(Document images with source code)
-*-
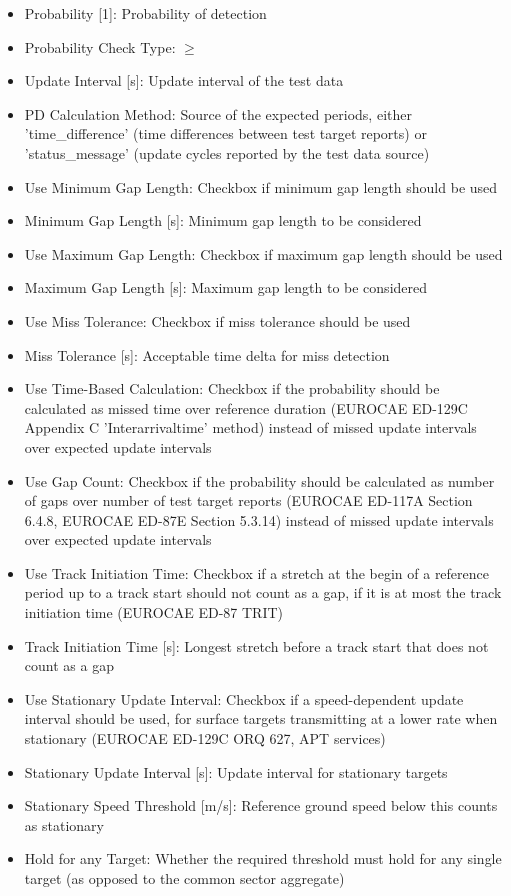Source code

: \begin{itemize}  
\item Probability [1]: Probability of detection
\item Probability Check Type: $\geq$
\item Update Interval [s]: Update interval of the test data
\item PD Calculation Method: Source of the expected periods, either 'time\_difference' (time differences between test target reports) or 'status\_message' (update cycles reported by the test data source)
\item Use Minimum Gap Length: Checkbox if minimum gap length should be used
\item Minimum Gap Length [s]: Minimum gap length to be considered
\item Use Maximum Gap Length: Checkbox if maximum gap length should be used
\item Maximum Gap Length [s]: Maximum gap length to be considered
\item Use Miss Tolerance: Checkbox if miss tolerance should be used
\item Miss Tolerance [s]: Acceptable time delta for miss detection
\item Use Time-Based Calculation: Checkbox if the probability should be calculated as missed time over reference duration (EUROCAE ED-129C Appendix C 'Interarrivaltime' method) instead of missed update intervals over expected update intervals
\item Use Gap Count: Checkbox if the probability should be calculated as number of gaps over number of test target reports (EUROCAE ED-117A Section 6.4.8, EUROCAE ED-87E Section 5.3.14) instead of missed update intervals over expected update intervals
\item Use Track Initiation Time: Checkbox if a stretch at the begin of a reference period up to a track start should not count as a gap, if it is at most the track initiation time (EUROCAE ED-87 TRIT)
\item Track Initiation Time [s]: Longest stretch before a track start that does not count as a gap
\item Use Stationary Update Interval: Checkbox if a speed-dependent update interval should be used, for surface targets transmitting at a lower rate when stationary (EUROCAE ED-129C ORQ 627, APT services)
\item Stationary Update Interval [s]: Update interval for stationary targets
\item Stationary Speed Threshold [m/s]: Reference ground speed below this counts as stationary
\item Hold for any Target: Whether the required threshold must hold for any single target (as opposed to the common sector aggregate)
\end{itemize}
\ \\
-*-
▶ _What the task asks_
Search the records for the word "targets", then list every line that has it.

▶ _Exercise answer_
\item Use Stationary Update Interval: Checkbox if a speed-dependent update interval should be used, for surface targets transmitting at a lower rate when stationary (EUROCAE ED-129C ORQ 627, APT services)
\item Stationary Update Interval [s]: Update interval for stationary targets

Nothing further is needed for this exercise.